Under the optimal conditions, the amperometric responses of the PCs/CPE were conducted by successive injections of various concentrations of GSH into the stirred 0.1 M PBS (pH = 4.0) solution (Figure 10). Upon each addition of 200 μM GSH, a well stair-shaped amperometric response was raised quickly and reached a steady-state oxidation current within 5 s. The inset (a) of Figure 10 shows the response current of the PCs/CPE to various concentrations of GSH, and it is clear that the current increased rapidly with the addition of GSH. The enhancement of response current is ascribed to the excellent electrocatalytic property of the PCs/CPE. Figure 10b displays the linear correlation between the GSH oxidation current and concentration ranging from 5.0 μM to 1.2 mM and 1.2 to 6.4 mM, respectively. The limit of detection was calculated to be 2 μM (S/N = 3). Nevertheless, as the GSH concentration increased gradually, the sensitivity of the prepared sensor slightly decreased owing to the binding of the sulfur moiety to the electrode surface caused by the oxidation of GSH [26].

Figure 10

Amperometric responses of the PCs/CPE to various concentrations of GSH in 0.1 M PBS (pH = 4.0) at 0.25 V. (Inset: (a) the amplified response curve, (b) the calibration curve for the different concentrations of GSH).

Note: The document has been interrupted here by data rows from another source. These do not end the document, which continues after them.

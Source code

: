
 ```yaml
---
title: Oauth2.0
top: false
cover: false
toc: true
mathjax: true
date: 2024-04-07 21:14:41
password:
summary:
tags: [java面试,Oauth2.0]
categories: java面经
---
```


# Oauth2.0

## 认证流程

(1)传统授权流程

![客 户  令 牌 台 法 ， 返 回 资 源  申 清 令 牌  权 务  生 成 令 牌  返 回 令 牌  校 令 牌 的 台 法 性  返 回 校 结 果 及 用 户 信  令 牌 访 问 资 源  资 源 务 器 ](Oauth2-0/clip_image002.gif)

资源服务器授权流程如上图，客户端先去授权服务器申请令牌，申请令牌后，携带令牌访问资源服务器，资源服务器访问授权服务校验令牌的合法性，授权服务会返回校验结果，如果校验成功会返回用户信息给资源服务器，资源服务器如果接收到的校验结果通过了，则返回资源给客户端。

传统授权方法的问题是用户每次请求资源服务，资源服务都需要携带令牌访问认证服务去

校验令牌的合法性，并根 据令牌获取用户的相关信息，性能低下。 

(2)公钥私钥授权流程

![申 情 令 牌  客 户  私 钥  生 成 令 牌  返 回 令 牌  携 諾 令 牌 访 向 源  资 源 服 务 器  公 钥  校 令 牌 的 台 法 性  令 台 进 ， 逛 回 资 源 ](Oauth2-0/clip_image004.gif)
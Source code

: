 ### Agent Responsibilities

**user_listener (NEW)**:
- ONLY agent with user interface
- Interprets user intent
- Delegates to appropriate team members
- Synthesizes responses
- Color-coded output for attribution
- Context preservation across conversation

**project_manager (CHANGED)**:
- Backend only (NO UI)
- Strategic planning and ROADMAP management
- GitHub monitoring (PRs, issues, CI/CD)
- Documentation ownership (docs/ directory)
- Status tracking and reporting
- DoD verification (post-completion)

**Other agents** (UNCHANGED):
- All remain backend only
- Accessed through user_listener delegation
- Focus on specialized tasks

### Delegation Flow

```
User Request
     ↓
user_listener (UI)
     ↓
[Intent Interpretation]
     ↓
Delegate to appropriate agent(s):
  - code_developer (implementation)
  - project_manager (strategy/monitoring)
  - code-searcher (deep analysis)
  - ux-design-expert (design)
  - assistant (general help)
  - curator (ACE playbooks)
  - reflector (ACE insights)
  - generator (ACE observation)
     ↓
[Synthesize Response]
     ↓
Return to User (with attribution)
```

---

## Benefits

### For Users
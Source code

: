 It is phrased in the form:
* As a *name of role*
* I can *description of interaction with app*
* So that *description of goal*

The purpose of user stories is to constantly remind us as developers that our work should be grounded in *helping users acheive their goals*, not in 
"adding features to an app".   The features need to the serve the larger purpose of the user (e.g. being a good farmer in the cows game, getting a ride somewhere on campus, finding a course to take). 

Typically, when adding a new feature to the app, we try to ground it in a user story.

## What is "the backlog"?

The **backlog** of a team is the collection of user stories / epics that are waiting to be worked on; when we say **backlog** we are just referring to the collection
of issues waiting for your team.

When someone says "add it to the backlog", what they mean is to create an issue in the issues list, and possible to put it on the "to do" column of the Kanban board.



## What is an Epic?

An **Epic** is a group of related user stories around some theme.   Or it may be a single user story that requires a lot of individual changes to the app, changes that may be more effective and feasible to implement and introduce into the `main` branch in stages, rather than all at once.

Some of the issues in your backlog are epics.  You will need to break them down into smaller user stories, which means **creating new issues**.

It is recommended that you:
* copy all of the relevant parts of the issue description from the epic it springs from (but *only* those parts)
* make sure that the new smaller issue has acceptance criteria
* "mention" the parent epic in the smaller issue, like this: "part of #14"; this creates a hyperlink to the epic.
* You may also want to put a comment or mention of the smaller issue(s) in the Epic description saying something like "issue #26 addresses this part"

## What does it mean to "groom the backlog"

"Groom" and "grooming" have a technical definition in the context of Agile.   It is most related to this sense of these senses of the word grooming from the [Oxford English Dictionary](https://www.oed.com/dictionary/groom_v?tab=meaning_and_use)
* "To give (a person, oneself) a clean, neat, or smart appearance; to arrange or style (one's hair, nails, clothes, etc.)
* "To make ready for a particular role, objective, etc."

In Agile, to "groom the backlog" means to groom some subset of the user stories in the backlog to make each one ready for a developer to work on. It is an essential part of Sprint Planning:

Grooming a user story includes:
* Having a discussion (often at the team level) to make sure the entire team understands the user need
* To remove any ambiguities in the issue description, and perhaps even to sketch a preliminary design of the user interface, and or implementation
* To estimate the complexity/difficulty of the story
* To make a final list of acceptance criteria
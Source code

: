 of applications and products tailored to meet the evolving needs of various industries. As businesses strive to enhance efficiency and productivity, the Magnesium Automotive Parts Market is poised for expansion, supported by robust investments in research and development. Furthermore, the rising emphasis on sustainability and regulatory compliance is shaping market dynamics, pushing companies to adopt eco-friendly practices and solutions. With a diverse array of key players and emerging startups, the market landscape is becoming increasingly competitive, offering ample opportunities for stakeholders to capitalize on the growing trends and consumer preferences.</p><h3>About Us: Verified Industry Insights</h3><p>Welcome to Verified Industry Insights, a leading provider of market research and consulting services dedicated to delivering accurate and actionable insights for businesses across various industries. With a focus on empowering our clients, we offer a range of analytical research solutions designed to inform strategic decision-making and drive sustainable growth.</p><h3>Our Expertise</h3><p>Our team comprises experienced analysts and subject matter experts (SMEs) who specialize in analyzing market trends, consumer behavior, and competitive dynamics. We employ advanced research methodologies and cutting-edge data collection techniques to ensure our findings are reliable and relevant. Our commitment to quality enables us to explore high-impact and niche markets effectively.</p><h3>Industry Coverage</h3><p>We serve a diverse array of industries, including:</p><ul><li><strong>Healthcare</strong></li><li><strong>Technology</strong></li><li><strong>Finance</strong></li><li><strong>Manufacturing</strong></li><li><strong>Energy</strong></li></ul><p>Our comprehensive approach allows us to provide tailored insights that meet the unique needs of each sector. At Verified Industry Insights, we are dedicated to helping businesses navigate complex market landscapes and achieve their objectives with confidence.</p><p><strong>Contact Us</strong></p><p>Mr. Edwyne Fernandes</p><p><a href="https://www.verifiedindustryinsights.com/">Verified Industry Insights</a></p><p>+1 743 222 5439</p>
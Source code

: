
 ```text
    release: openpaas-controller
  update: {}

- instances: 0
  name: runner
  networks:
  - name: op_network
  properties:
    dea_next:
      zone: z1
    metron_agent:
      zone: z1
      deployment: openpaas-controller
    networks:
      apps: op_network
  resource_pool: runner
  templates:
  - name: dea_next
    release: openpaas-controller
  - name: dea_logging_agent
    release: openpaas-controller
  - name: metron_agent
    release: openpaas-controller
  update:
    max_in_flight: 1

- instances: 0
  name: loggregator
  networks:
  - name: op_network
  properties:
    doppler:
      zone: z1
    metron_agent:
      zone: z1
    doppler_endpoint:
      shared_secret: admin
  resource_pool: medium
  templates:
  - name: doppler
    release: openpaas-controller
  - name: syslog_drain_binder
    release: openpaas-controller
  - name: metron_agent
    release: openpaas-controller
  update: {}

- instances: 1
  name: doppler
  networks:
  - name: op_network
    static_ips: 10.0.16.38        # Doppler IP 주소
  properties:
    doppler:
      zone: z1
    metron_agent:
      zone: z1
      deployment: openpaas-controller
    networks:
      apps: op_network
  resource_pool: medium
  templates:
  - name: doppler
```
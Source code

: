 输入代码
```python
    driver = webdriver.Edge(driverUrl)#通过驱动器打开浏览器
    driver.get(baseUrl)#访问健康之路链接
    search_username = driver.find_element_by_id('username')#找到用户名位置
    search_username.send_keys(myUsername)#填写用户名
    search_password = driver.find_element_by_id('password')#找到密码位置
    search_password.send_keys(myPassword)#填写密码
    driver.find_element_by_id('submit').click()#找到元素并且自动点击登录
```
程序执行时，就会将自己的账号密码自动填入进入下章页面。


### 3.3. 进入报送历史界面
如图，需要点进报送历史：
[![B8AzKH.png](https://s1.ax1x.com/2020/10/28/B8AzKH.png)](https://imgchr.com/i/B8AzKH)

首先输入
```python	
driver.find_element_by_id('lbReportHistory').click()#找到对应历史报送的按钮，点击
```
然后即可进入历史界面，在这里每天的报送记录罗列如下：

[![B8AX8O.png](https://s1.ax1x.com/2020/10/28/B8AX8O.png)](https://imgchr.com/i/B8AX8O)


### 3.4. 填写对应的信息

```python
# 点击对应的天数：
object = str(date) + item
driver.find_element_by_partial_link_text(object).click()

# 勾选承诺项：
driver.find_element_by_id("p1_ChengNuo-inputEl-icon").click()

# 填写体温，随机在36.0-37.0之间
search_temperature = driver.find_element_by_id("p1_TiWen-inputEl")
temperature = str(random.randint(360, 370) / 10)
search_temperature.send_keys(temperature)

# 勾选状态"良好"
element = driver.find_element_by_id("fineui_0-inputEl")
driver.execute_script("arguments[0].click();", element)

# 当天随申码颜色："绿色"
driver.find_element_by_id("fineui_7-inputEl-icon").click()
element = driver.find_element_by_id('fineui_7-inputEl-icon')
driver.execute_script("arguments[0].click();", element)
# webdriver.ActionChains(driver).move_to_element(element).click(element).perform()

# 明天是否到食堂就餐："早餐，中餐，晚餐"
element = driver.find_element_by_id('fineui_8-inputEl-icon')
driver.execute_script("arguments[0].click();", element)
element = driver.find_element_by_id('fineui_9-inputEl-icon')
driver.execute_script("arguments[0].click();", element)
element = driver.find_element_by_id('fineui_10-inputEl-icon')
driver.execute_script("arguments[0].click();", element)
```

The current responses of the PCs/CPE to various concentrations of GSH in the static 0.1 M PBS (pH = 4.0) were also conducted using the amperometric technique. The inset of Figure S16 shows that the amperometric current increased linearly with the concentrations of GSH in a wide range from 5.0 μM to 10.0 mM. The limit of detection was also calculated to be 1.0 μM (S/N = 3). Table S4 summarizes the electrochemical sensing performances of the PCs/CPE and other reported sensors. The results indicate that the PCs/CPE exhibits excellent performances compared with other reported electrodes for the detection of GSH.

3.3.4. Sample Analysis of GSH

To further assess the practical applications of the proposed PCs/CPE biosensor, the validity of PCs/CPE for the determination of GSH in spiked ample was investigated by both successive and non-successive addition methods (Figures S17 and S18). The recoveries of GSH ranged from 92% to 99% and 92% to 107%, respectively (Tables S5 and S6).

4. Conclusions

In this work, COFs TpPa-1 was explored as an efficient supporting material and precursor to construct electrocatalytic interfaces for electrochemical sensing, and environmental pollutants and biological thiol were sensitively detected. COFs TpPa-1 possesses abundant oxo-functionalities and nitrogen elements, which endow good water dispersibility, powerful adsorption ability, and enhanced electrical conductivity. The results show that COFs TpPa-1 will be a potential material in synthesizing functional materials for electrocatalysis and electroanalysis.